====== Material provided

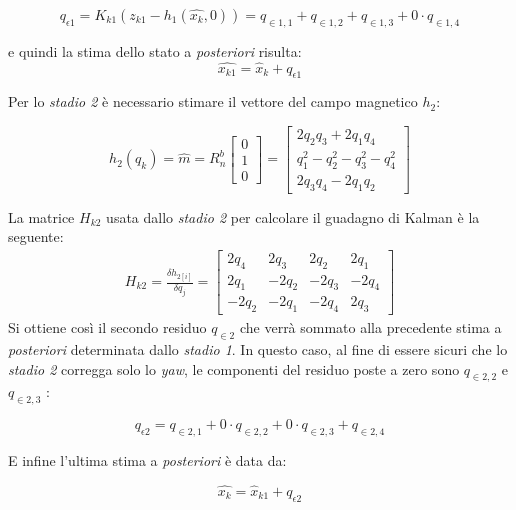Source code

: \begin{equation}
q_{\epsilon 1}= K_{k1}(z_{k1}-h_1(\hat{x_k},0))= q_{\in1,1} + q_{\in1,2} + q_{\in1,3} + 0 \cdot q_{\in1,4} 
\end{equation}

e quindi la stima dello stato a \textit{posteriori} risulta:
\begin{equation}
\hat{x_{k1}} = \hat{x}_k + q_{\epsilon 1}
\end{equation}

Per lo \textit{stadio 2} è necessario stimare il vettore del campo magnetico $h_2$:

\begin{equation}
h_2(q_k) = \hat{m} = R_n^b \begin{bmatrix}
0 \\
1 \\
0
\end{bmatrix} = 
\begin{bmatrix}
2q_2q_3 + 2q_1q_4 \\
q_1^2 - q_2^2 - q_3^2 - q_4^2 \\
2q_3q_4 - 2q_1q_2
\end{bmatrix} 
\end{equation}

La matrice $H_{k2}$ usata dallo \textit{stadio 2} per calcolare il guadagno di Kalman è la seguente:
\begin{eqnarray}
H_{k2}= \frac{\delta h_{2[i]}}{\delta q_j}=  \begin{bmatrix}
2q_4 & 2q_3 & 2q_2 & 2q_1  \\
2q_1 & -2q_2 & -2q_3 & -2q_4\\
-2q_2 & -2q_1 & -2q_4 & 2q_3
\end{bmatrix}
\end{eqnarray}  
Si ottiene così il secondo residuo $q_{\in 2}$ che verrà sommato alla precedente stima a \textit{posteriori} determinata dallo \textit{stadio 1}. In questo caso, al fine di essere sicuri che lo \textit{stadio 2} corregga solo lo \textit{yaw}, le componenti del residuo poste a zero sono $q_{\in 2,2}$ e $q_{\in 2,3}$ :

\begin{equation}
q_{\epsilon 2}= q_{\in2,1} + 0 \cdot q_{\in2,2} + 0 \cdot q_{\in2,3} + q_{\in2,4} 
\end{equation}

E infine l'ultima stima a \textit{posteriori} è data da:

\begin{equation}
\hat{x_{k}} = \hat{x}_{k1} + q_{\epsilon 2}
\end{equation}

============

What needs to be done:
Please copy every line of the data that carries the string "epsilon".

Result of the task:
q_{\epsilon 1}= K_{k1}(z_{k1}-h_1(\hat{x_k},0))= q_{\in1,1} + q_{\in1,2} + q_{\in1,3} + 0 \cdot q_{\in1,4} 
\hat{x_{k1}} = \hat{x}_k + q_{\epsilon 1}
q_{\epsilon 2}= q_{\in2,1} + 0 \cdot q_{\in2,2} + 0 \cdot q_{\in2,3} + q_{\in2,4} 
\hat{x_{k}} = \hat{x}_{k1} + q_{\epsilon 2}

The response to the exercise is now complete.